Des mesures pour prévenir la soumission chimique.
L’Agence nationale de sécurité du médicament et des produits de santé (ANSM) a publié un état des lieux de la soumission chimique, réalisé par le centre d’évaluation et d’information sur la pharmacodépendance-addictovigilance (CEIP-A) de Paris. Il ne s’agit pas seulement d’une initiative occasionnée par l’affaire Pélicot, puisque le CEIP-A de Paris réalise des enquêtes annuelles sur le sujet depuis 2003, à la demande de l’ANSM.
La soumission chimique « désigne l’administration d’une substance psychoactive à une personne, sans qu’elle en ait connaissance ou sous la contrainte, dans le but de commettre un délit ou un crime, comme un vol, une agression sexuelle, un viol… » Elle doit être distinguée de la vulnérabilité chimique, où la prise de substance a été le fait de la victime, dont l’agresseur a profité de la faiblesse occasionnée par le produit.

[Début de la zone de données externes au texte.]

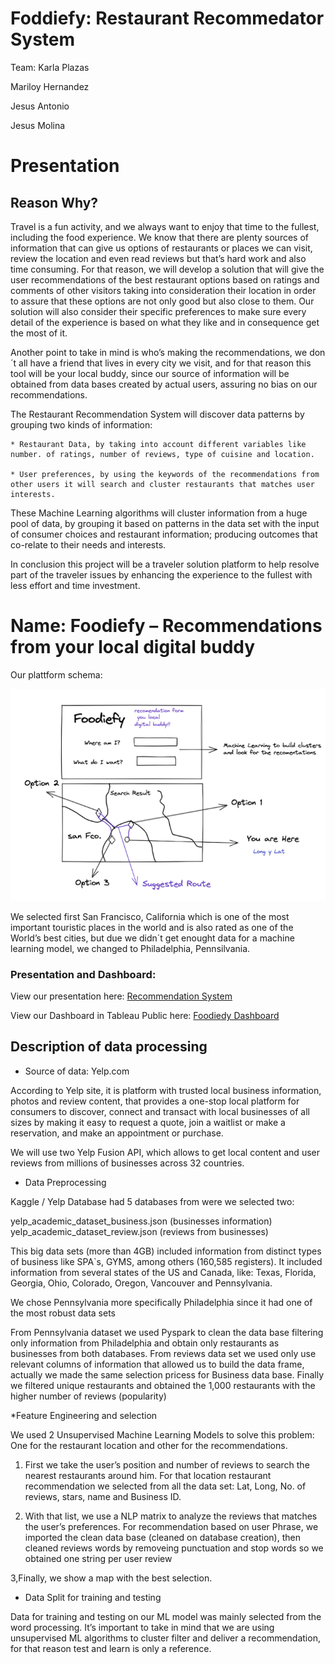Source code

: # Foddiefy: Restaurant Recommedator System

Team:
Karla Plazas

Mariloy Hernandez 

Jesus Antonio

Jesus Molina


# Presentation
## Reason Why?

Travel is a fun activity, and we always want to enjoy that time to the fullest, including the food experience. We know that there are plenty sources of information that can give us options of restaurants or places we can visit, review the location and even read reviews but that’s hard work and also time consuming. For that reason, we will develop a solution that will give the user recommendations of the best restaurant options based on ratings and comments of other visitors taking into consideration their location in order to assure that these options are not only good but also close to them. Our solution will also consider their specific preferences to make sure every detail of the experience is based on what they like and in consequence get the most of it.

Another point to take in mind is who’s making the recommendations, we don´t all have a friend that lives in every city we visit, and for that reason this tool will be your local buddy, since our source of information will be obtained from data bases created by actual users, assuring no bias on our recommendations. 

The Restaurant Recommendation System will discover data patterns by grouping two kinds of information:

    * Restaurant Data, by taking into account different variables like number. of ratings, number of reviews, type of cuisine and location. 
    
    * User preferences, by using the keywords of the recommendations from other users it will search and cluster restaurants that matches user interests.

These Machine Learning algorithms will cluster information from a huge pool of data, by grouping it based on patterns in the data set with the input of consumer choices and restaurant information; producing outcomes that co-relate to their needs and interests.

In conclusion this project will be a traveler solution platform to help resolve part of the traveler issues by enhancing the experience to the fullest with less effort and time investment.

# Name: Foodiefy – Recommendations from your local digital buddy 

Our plattform schema:

![diagram](/Resources/diagram2.png)

We selected first San Francisco, California which is one of the most important touristic places in the world and is also rated as one of the World’s best cities, but due we didn´t get enought data for a machine learning model, we changed to Philadelphia, Pennsilvania. 


### Presentation and Dashboard:

View our presentation here: <a href='https://docs.google.com/presentation/d/1ZlSZUL6SJBcRnLjmMwqcynuWotso9JrDRmxAZ9-IRTA/edit#slide=id.p1{/google_docs'> Recommendation System </a>

View our Dashboard in Tableau Public here:  <a href='https://public.tableau.com/app/profile/karla.plazas/viz/Foofiefy_Dashboard/Foodiefy?publish=yes'> Foodiedy Dashboard </a>

## Description of data processing

* Source of data: Yelp.com

According to Yelp site, it is platform with trusted local business information, photos and review content, that provides a one-stop local platform for consumers to discover, connect and transact with local businesses of all sizes by making it easy to request a quote, join a waitlist or make a reservation, and make an appointment or purchase.

We will use two Yelp Fusion API, which allows to get local content and user reviews from millions of businesses across 32 countries. 

* Data Preprocessing

Kaggle / Yelp Database had 5 databases from were we selected two: 

yelp_academic_dataset_business.json (businesses information)
yelp_academic_dataset_review.json (reviews from businesses)
 
This big data sets (more than 4GB) included information from distinct types of business like SPA`s, GYMS, among others (160,585 registers). It included information from several states of the US and Canada, like: Texas, Florida, Georgia, Ohio, Colorado, Oregon, Vancouver and Pennsylvania.

We chose Pennsylvania more specifically Philadelphia since it had one of the most robust data sets 

From Pennsylvania dataset we used Pyspark to clean the data base filtering only information from Philadelphia and obtain only restaurants as businesses from both databases. From reviews data set we used only use relevant columns of information that allowed us to build the data frame, actually we made the same selection pricess for Business data base. Finally we filtered unique restaurants and obtained the 1,000 restaurants with the higher number of reviews (popularity)

*Feature Engineering and selection

We used 2 Unsupervised Machine Learning Models to solve this  problem: One for the restaurant location and other for the recommendations.

1. First we take the user’s position and number of reviews to search the nearest restaurants around him. For that location restaurant recommendation we selected from all the data set: Lat, Long, No. of reviews, stars, name and Business ID. 

2. With that list, we use a NLP matrix to analyze the reviews that  matches the user’s preferences. For recommendation based on user Phrase, we imported the clean data base (cleaned on database creation), then cleaned reviews words by removeing punctuation and stop words so we obtained one string per user review

3,Finally, we show a map with the best selection.

* Data Split for training and testing

Data for training and testing on our ML model was mainly selected from the word processing. It’s important to take in mind that we are using unsupervised ML algorithms to cluster filter and deliver a recommendation, for that reason test and learn is only a reference.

Une augmentation considérable des signalements
L’enquête du CEIP-A de Paris rapporte un total de 1 229 signalements de soumission chimique suspects pour l’année 2022, contre 727 en 2021 (soit une augmentation de 69 %) et 539 en 2020. Pour le CEIP-A, « cette augmentation exponentielle des signalements est à mettre en perspective avec le mouvement européen de libération de la parole #balancetonbar #MetooGHB, lancé dès l’automne 2021, ainsi qu’avec la réouverture des discothèques en février 2022… »
Le Centre mentionne que « les agressions sexuelles sont toujours les signalements suspects les plus mentionnés (58,4 %) aussi bien chez les femmes (63,9 %) que les hommes (33,3 %) et quel que soit l’âge ». Parmi les 1 229 signalements, 97 sont qualifiés de « soumissions chimiques vraisemblables », 346 de vulnérabilités chimiques et 786 de « soumissions chimiques possibles ».
Parmi les soumissions chimiques vraisemblables, l’administration de la substance a lieu majoritairement dans un contexte festif (43,9 %) pour les victimes adultes, alors que le contexte privé vient en première position (46,7 %) pour les victimes enfants (< 15 ans). Les auteurs sont souvent connus des victimes (43,3 %).
Les benzodiazépines, médicaments de choix des agresseurs
La substance incriminée est le plus souvent un médicament (antihistaminique, sédatif, benzodiazépine, antidépresseur, opioïde, kétamine…), mais elle peut aussi être non médicamenteuse (alcool, cocaïne, MDMA – 3,4-méthylènedioxyméthamphétamine – ou GHB et ses dérivés – acide gamma-hydroxybutyrique).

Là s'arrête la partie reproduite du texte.